__Problem statement__. Print nothing but the lines below starting at the line that holds "# abaptrial 1909" and ending at the line that holds "- [Siteのセットアップ](site-setup.md)", including both, each exactly as written.
+ + + + +
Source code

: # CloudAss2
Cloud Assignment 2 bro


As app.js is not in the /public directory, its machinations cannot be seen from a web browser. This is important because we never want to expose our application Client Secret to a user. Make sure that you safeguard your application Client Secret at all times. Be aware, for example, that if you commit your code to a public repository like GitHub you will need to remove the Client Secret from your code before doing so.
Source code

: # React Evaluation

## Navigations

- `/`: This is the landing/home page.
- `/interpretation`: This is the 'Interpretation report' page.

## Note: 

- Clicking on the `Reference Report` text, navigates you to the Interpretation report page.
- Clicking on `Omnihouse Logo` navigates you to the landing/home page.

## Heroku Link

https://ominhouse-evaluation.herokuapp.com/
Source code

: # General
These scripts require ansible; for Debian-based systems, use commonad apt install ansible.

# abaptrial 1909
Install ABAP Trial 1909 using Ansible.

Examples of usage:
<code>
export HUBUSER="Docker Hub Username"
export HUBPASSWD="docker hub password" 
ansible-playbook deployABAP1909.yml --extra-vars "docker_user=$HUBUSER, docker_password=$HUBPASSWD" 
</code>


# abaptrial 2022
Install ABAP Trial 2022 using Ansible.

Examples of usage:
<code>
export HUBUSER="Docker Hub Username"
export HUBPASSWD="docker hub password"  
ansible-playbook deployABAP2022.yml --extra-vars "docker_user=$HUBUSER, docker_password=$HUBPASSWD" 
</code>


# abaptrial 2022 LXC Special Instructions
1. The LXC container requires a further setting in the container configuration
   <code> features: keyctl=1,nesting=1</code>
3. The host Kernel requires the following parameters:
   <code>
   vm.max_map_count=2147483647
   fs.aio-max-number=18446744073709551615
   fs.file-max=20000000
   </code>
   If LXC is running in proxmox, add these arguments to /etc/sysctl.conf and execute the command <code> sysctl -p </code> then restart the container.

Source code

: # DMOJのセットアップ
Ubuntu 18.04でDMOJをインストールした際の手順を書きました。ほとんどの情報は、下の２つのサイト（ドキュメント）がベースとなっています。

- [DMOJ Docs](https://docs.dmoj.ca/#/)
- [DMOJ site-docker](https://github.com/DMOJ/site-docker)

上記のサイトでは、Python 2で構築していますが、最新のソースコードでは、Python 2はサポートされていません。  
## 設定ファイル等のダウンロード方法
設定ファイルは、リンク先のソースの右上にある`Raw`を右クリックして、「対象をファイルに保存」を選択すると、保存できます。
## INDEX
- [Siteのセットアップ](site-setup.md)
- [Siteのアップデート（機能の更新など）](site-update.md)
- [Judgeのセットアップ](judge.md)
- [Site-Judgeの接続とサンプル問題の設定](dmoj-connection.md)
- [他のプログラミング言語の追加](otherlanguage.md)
+ + + + +
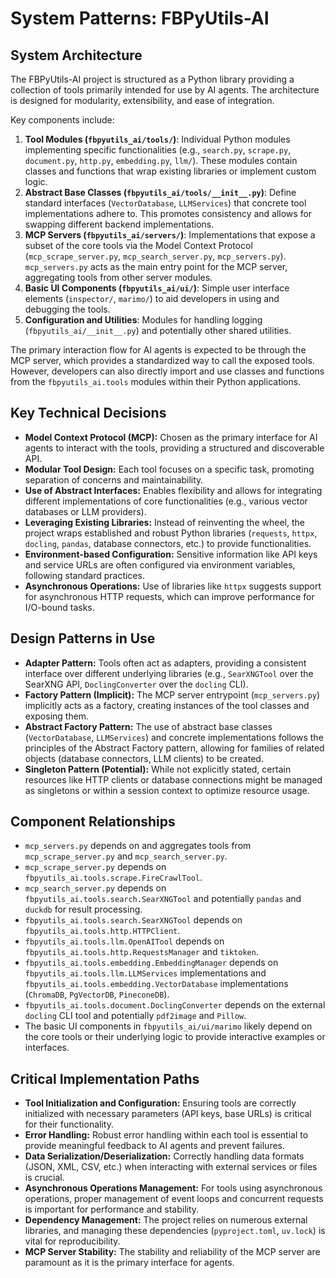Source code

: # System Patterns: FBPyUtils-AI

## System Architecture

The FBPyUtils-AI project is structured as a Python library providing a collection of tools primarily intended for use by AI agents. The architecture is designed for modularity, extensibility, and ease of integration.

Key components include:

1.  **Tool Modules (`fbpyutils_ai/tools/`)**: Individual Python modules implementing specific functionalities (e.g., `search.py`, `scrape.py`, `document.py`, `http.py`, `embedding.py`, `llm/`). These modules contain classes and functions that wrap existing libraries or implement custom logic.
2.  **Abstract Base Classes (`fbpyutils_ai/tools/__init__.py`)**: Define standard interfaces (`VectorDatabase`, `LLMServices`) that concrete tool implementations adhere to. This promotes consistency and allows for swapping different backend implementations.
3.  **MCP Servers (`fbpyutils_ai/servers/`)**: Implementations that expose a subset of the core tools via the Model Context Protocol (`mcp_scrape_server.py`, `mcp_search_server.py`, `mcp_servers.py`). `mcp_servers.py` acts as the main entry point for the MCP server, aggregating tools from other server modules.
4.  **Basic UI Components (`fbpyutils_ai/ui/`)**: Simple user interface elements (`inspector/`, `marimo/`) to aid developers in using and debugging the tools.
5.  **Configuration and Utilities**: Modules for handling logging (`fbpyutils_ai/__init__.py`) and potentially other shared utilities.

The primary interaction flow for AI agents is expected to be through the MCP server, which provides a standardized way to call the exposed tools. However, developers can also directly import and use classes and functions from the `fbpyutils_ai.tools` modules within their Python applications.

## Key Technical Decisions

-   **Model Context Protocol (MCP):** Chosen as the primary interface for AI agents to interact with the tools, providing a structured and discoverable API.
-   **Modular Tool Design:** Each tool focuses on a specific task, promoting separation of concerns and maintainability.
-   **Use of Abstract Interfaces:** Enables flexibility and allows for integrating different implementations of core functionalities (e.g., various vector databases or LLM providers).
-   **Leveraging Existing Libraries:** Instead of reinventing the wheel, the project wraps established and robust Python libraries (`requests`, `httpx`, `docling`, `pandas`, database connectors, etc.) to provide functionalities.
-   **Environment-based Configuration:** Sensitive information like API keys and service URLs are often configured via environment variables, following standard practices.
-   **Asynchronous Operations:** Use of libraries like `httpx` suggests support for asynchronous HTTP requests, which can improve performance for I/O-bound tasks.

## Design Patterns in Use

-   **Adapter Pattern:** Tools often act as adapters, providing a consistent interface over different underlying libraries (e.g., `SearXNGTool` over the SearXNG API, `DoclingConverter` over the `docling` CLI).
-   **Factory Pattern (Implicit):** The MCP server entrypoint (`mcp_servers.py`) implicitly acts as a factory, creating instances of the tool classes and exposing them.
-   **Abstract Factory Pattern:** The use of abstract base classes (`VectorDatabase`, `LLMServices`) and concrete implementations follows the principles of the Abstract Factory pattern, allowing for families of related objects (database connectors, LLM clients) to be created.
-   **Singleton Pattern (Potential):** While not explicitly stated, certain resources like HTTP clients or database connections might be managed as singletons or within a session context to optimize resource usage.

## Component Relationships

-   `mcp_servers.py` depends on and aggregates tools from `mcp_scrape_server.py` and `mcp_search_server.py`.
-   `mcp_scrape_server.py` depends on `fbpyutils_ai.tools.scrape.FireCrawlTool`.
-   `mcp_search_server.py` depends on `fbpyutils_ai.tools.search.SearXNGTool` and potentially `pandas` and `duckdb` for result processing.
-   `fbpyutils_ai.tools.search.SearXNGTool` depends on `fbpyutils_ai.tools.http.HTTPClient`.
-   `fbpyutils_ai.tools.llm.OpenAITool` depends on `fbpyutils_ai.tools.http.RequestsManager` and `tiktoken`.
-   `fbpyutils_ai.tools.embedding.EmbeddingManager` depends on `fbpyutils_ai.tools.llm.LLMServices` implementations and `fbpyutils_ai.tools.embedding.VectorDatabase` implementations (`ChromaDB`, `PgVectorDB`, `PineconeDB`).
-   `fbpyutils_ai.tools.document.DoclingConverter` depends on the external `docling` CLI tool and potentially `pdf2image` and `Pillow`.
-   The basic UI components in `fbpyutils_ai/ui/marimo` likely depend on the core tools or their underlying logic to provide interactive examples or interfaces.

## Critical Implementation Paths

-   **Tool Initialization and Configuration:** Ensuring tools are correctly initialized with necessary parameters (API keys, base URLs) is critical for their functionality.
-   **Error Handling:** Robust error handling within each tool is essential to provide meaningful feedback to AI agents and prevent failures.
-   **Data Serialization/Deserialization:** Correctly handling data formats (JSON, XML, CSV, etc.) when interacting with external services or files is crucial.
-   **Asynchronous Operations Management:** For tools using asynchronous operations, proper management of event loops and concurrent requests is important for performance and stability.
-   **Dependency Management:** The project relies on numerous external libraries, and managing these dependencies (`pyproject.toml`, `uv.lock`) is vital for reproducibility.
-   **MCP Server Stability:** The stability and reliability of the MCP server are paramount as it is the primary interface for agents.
+ + + + +
__Response for this exercise__.
# abaptrial 1909
Install ABAP Trial 1909 using Ansible.

Examples of usage:
<code>
export HUBUSER="Docker Hub Username"
export HUBPASSWD="docker hub password" 
ansible-playbook deployABAP1909.yml --extra-vars "docker_user=$HUBUSER, docker_password=$HUBPASSWD" 
</code>


# abaptrial 2022
Install ABAP Trial 2022 using Ansible.

Examples of usage:
<code>
export HUBUSER="Docker Hub Username"
export HUBPASSWD="docker hub password"  
ansible-playbook deployABAP2022.yml --extra-vars "docker_user=$HUBUSER, docker_password=$HUBPASSWD" 
</code>


# abaptrial 2022 LXC Special Instructions
1. The LXC container requires a further setting in the container configuration
   <code> features: keyctl=1,nesting=1</code>
3. The host Kernel requires the following parameters:
   <code>
   vm.max_map_count=2147483647
   fs.aio-max-number=18446744073709551615
   fs.file-max=20000000
   </code>
   If LXC is running in proxmox, add these arguments to /etc/sysctl.conf and execute the command <code> sysctl -p </code> then restart the container.

Source code

: # DMOJのセットアップ
Ubuntu 18.04でDMOJをインストールした際の手順を書きました。ほとんどの情報は、下の２つのサイト（ドキュメント）がベースとなっています。

- [DMOJ Docs](https://docs.dmoj.ca/#/)
- [DMOJ site-docker](https://github.com/DMOJ/site-docker)

上記のサイトでは、Python 2で構築していますが、最新のソースコードでは、Python 2はサポートされていません。  
## 設定ファイル等のダウンロード方法
設定ファイルは、リンク先のソースの右上にある`Raw`を右クリックして、「対象をファイルに保存」を選択すると、保存できます。
## INDEX
- [Siteのセットアップ](site-setup.md)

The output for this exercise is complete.